London tweets more than any other…

So according to The Times, London is the city that tweets more than any other.

The UK newspaper’s blog Tech Central received Google analytics data that show that London makes up 2% of all twitter traffic.

Come on London, I knew you had it in you!

So where are you when you tweet? Personally I live in Mexico City and it didn’t even rank in the top ten.

Still, with the boom in internet usage and blogging accross Latin America I’ll be interested to see whether any other Latin capitals make the list this time next year. Here’s the top ten according to Tech Central:

1. London
2. New York
3. San Francisco
4. Sao Paulo
5. Chicago
6. Seattle
7. Shibuya
8. Toronto
9. Brooklyn
10. West Hollywood


Video doesn’t play well in Mexico

After trying to watch a 5 minute video last night over a period of half an hour, I realised that online video in Mexico is broken and is still the pipedream that Simon Burgess of proMotion says is now over in the US and Canada.

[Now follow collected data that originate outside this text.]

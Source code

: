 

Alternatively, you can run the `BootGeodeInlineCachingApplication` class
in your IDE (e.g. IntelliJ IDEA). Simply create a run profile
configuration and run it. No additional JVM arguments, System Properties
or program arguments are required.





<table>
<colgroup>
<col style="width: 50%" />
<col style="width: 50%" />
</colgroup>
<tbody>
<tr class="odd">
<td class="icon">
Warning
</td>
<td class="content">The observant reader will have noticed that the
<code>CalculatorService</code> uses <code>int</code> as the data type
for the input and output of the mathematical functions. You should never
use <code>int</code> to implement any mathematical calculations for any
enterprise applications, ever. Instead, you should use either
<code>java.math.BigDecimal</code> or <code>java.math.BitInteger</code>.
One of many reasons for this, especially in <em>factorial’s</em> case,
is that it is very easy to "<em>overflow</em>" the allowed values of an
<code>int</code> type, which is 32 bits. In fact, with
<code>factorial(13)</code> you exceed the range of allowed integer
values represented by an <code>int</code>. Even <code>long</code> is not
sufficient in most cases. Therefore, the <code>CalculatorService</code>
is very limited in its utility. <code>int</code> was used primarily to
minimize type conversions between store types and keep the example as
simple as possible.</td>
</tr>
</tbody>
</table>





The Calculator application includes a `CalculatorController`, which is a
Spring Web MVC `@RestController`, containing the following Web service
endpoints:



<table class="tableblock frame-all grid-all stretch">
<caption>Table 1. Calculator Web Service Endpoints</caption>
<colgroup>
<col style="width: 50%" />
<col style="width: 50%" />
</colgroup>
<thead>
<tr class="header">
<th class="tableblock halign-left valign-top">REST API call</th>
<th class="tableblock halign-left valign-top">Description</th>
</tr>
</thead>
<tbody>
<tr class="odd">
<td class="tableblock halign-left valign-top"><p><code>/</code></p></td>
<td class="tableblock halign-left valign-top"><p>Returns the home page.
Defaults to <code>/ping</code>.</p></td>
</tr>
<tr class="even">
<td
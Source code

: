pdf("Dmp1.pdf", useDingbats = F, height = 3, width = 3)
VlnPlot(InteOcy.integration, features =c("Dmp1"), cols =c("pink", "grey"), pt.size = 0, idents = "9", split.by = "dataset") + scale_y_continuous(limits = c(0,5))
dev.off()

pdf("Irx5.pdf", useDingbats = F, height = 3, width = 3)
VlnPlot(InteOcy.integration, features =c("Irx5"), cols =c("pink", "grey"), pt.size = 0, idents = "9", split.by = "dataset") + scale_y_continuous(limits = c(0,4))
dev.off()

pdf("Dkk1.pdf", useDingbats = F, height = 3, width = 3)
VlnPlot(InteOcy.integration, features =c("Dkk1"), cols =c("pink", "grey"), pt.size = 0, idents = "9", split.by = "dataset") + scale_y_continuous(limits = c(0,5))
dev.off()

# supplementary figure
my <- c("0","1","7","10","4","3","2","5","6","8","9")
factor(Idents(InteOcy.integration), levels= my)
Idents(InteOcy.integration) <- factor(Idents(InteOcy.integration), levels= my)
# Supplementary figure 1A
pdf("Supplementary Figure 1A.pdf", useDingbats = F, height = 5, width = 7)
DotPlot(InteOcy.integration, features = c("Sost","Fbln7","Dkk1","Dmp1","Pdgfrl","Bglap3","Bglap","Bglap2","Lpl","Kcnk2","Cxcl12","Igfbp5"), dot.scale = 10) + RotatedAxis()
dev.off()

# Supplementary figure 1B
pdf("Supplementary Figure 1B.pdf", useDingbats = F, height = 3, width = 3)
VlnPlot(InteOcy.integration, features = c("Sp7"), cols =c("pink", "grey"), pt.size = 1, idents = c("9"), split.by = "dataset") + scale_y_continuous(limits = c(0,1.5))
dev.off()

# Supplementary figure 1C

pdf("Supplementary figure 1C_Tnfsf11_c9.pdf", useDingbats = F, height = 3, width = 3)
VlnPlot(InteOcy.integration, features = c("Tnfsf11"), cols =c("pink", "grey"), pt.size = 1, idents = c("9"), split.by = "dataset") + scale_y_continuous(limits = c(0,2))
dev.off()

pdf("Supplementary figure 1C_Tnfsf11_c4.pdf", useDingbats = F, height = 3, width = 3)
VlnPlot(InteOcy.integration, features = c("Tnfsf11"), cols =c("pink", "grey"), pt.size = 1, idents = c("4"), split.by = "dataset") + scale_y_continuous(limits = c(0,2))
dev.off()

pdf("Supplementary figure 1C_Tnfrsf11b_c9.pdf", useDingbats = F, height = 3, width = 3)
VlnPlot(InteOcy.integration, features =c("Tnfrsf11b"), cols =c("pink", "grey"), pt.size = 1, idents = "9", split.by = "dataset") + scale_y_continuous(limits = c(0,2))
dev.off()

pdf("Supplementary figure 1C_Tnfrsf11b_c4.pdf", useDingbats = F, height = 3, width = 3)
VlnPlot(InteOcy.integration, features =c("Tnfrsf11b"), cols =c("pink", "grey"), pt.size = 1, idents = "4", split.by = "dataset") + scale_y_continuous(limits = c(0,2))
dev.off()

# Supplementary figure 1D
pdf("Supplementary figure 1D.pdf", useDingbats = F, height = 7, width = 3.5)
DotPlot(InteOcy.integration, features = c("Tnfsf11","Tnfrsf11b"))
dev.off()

My experience of trying to access online video living here in Mexico City is this: this morning I watched Gary Vaynerchuk’s 2 minute take on owning your own .tv domain. No problems.

I know however that this afternoon it simply will not load, or every 20 seconds I’ll have to wait another 5 minutes waiting for it to buffer.

In a country were online advertising grew 97% in the last year, where online marketing is exploding, how can this be? Why is there such a lack of bandwidth allowing a good experience of online video?

I’ll tell you why. It’s because there is no competition whatsoever here. Mexico is a country ruled by Carlos Slim and his Grupo Carso empire.

Carlos Slim - The Emperor battling against the Rebel internet users

Carlos Slim

For this reason, no one can go out there and provide better bandwidth at a better price because his company Telmex basically has a monopoly over providing internet access.

If Mexico is to really develop it’s online media industry then it must be supported by the likes of Telmex and Cablevision with better bandwidth provision and cheaper internet access.

Only then will the Mexican internet audience (not to mention the expats living here like me) get the most out of their online use, and only then will advertiser see the benefit of online video.